◆ **Try it**
Below are the records. Retype exactly the lines between the lines holding "200000：受SQL查詢長度限制(64k) | 1：逐一處理訊息 |" and "true：低詳細記錄檔 | 真 |", inclusive.

-*-

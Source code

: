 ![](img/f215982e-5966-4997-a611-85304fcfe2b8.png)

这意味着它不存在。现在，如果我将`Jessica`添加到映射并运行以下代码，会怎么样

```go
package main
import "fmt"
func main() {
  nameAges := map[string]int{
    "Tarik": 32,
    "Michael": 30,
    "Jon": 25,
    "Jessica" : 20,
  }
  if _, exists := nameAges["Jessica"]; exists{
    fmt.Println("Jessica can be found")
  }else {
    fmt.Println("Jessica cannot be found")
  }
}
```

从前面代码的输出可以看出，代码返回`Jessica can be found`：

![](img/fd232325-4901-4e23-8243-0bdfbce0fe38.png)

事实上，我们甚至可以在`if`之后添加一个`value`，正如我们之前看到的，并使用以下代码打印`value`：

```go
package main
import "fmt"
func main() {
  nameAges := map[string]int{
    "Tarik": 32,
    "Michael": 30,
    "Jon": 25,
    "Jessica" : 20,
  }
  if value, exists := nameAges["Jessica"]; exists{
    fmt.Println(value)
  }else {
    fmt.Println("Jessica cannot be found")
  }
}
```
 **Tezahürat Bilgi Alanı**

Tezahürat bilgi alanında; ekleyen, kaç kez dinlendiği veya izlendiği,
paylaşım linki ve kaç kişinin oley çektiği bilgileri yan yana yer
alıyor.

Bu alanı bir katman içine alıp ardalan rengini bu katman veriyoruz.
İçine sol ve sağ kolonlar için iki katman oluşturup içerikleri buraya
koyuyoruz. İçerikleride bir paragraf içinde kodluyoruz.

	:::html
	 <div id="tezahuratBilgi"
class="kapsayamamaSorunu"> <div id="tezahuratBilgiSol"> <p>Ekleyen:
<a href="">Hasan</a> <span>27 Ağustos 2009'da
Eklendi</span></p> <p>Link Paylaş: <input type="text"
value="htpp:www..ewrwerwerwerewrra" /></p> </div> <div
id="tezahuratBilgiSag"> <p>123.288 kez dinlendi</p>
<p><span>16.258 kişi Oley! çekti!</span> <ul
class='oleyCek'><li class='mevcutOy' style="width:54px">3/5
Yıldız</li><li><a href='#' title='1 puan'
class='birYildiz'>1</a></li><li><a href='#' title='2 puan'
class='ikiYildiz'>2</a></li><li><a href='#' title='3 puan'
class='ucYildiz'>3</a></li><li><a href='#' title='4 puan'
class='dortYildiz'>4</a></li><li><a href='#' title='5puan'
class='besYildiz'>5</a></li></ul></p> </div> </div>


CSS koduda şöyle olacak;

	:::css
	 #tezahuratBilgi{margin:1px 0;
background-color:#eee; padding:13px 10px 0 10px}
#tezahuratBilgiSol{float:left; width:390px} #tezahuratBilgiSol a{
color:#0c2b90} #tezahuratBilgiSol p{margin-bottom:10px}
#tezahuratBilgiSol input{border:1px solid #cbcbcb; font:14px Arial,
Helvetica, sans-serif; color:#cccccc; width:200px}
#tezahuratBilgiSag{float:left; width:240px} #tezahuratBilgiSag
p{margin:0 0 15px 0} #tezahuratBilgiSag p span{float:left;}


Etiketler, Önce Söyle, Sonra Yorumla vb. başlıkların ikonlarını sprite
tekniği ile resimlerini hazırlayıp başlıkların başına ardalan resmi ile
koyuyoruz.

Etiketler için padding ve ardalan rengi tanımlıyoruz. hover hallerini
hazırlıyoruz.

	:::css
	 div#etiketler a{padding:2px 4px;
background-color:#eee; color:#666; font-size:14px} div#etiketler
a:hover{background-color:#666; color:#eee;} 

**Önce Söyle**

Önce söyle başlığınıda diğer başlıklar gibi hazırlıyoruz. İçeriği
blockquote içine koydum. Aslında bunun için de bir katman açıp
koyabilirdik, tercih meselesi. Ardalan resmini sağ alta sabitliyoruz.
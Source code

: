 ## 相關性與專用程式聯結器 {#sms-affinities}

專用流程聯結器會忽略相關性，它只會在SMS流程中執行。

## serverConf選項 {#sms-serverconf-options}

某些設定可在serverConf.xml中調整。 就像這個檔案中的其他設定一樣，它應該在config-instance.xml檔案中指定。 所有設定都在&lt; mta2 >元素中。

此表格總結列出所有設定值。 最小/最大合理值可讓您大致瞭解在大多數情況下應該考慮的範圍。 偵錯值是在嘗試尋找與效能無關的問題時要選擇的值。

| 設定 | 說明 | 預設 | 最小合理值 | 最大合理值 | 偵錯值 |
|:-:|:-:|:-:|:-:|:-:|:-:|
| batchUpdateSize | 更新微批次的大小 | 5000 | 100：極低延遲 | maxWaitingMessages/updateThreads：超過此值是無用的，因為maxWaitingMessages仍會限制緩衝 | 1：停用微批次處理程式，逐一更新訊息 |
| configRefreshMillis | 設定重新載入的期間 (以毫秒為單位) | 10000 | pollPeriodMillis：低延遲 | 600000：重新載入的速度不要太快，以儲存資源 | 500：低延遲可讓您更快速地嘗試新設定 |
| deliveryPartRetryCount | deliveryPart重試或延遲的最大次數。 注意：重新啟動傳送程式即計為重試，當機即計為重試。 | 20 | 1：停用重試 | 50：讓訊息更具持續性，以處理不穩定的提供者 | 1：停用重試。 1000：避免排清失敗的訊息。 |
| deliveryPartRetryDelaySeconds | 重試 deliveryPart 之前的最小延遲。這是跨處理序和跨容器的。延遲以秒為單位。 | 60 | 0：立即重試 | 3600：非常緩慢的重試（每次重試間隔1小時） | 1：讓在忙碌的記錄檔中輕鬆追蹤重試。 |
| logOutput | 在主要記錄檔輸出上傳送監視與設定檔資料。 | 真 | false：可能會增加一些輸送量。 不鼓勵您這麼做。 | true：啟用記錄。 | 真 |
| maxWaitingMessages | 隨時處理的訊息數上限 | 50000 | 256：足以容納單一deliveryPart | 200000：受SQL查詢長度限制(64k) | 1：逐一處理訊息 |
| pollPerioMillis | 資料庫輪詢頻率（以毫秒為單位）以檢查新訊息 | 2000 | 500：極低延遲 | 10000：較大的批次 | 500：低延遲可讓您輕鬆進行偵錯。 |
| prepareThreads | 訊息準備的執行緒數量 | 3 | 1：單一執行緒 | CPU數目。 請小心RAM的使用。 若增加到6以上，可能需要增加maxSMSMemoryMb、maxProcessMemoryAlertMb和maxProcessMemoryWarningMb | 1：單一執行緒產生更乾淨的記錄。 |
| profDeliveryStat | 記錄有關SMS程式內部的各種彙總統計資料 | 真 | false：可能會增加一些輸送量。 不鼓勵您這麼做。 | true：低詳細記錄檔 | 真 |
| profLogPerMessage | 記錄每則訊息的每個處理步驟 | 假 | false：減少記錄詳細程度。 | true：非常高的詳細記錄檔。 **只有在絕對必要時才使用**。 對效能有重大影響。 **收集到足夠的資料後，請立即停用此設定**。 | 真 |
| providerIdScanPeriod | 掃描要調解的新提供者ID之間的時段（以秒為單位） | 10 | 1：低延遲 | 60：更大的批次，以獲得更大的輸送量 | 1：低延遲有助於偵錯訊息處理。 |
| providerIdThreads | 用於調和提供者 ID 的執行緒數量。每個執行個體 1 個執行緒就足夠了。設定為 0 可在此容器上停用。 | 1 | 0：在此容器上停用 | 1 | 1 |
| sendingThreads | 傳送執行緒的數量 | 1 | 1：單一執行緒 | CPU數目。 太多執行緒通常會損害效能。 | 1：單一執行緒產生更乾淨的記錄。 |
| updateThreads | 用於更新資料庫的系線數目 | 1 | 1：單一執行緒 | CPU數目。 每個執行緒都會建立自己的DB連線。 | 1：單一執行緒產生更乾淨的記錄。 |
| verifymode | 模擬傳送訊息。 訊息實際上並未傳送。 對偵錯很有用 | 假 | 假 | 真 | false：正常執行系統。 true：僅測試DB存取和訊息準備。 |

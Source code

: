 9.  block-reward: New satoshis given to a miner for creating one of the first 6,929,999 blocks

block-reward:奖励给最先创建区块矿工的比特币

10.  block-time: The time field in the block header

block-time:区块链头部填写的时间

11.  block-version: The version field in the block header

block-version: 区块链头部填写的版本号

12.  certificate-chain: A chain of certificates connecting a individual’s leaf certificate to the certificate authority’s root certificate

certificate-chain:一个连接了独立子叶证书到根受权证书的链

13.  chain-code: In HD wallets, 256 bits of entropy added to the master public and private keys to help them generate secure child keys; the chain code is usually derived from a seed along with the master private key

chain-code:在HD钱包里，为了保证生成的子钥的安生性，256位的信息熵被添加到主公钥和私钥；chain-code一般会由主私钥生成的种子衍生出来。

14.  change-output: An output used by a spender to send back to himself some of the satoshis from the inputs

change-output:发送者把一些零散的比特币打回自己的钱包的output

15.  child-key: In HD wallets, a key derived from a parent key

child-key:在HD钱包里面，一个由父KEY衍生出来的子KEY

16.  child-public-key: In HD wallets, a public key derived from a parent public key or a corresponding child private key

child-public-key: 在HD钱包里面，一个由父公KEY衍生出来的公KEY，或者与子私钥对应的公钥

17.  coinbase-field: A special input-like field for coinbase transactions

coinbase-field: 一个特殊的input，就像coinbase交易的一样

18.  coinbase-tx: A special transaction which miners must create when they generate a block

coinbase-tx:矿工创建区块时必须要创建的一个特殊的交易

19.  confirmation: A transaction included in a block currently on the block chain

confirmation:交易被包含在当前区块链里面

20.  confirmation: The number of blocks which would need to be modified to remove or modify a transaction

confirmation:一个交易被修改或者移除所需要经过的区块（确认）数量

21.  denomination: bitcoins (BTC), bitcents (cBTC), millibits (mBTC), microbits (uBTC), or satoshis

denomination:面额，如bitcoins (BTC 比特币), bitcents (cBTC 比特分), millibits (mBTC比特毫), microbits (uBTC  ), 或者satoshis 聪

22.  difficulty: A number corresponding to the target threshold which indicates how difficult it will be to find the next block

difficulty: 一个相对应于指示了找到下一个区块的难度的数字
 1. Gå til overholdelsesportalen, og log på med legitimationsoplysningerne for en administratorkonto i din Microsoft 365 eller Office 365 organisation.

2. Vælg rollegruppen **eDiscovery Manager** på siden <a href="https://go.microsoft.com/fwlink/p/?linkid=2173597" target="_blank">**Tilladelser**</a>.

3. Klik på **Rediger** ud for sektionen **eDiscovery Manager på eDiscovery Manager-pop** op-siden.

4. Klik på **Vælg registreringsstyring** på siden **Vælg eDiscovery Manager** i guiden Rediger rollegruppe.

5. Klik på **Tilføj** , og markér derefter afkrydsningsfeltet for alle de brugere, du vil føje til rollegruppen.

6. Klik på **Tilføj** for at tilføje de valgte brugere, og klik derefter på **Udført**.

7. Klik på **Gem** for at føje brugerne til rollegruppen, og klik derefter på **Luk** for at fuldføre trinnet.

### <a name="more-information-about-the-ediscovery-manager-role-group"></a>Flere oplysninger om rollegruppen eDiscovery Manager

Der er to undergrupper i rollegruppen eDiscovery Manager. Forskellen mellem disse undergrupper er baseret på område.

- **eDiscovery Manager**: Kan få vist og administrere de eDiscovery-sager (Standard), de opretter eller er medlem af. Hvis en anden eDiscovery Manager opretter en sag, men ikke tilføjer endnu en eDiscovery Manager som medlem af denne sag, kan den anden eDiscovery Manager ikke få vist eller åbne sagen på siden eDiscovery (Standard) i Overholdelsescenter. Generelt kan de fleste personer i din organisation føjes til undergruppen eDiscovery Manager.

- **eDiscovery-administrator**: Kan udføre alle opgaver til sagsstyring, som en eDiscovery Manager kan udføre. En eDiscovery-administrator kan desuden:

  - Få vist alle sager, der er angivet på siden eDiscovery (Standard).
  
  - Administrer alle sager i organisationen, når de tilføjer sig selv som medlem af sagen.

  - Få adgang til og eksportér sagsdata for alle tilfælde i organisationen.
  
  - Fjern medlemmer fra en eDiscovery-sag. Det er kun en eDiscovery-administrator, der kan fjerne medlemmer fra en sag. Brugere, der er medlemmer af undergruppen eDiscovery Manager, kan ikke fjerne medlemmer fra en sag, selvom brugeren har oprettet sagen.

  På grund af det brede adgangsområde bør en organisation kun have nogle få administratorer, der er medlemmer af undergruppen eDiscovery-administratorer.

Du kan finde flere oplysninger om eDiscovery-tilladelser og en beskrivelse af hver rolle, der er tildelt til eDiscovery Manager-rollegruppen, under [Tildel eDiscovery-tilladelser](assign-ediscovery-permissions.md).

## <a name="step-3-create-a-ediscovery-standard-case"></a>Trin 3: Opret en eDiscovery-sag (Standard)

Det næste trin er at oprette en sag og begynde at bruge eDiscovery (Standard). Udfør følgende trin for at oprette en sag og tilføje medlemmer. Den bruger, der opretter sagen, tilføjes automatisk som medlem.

-*-

◆ **Response below**
| maxWaitingMessages | 隨時處理的訊息數上限 | 50000 | 256：足以容納單一deliveryPart | 200000：受SQL查詢長度限制(64k) | 1：逐一處理訊息 |
| pollPerioMillis | 資料庫輪詢頻率（以毫秒為單位）以檢查新訊息 | 2000 | 500：極低延遲 | 10000：較大的批次 | 500：低延遲可讓您輕鬆進行偵錯。 |
| prepareThreads | 訊息準備的執行緒數量 | 3 | 1：單一執行緒 | CPU數目。 請小心RAM的使用。 若增加到6以上，可能需要增加maxSMSMemoryMb、maxProcessMemoryAlertMb和maxProcessMemoryWarningMb | 1：單一執行緒產生更乾淨的記錄。 |
| profDeliveryStat | 記錄有關SMS程式內部的各種彙總統計資料 | 真 | false：可能會增加一些輸送量。 不鼓勵您這麼做。 | true：低詳細記錄檔 | 真 |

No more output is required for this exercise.